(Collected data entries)
────────────────
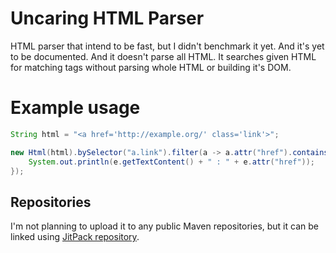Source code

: # Uncaring HTML Parser

HTML parser that intend to be fast, but I didn't benchmark it yet. And it's yet
to be documented. And it doesn't parse all HTML. It searches given HTML for
matching tags without parsing whole HTML or building it's DOM.

# Example usage

```java
String html = "<a href='http://example.org/' class='link'>";

new Html(html).bySelector("a.link").filter(a -> a.attr("href").contains("http:")).forEach(e -> {
    System.out.println(e.getTextContent() + " : " + e.attr("href"));
});
```

## Repositories

I'm not planning to upload it to any public Maven repositories, but it can be
linked using [JitPack repository](https://jitpack.io/#azazar/uncaring-html-parser/0.9.2 "JitPack repository").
────────────────
**Task brief**
Lines with "attr" in the records: how many are there? Give only the number.

**Exercise answer**
2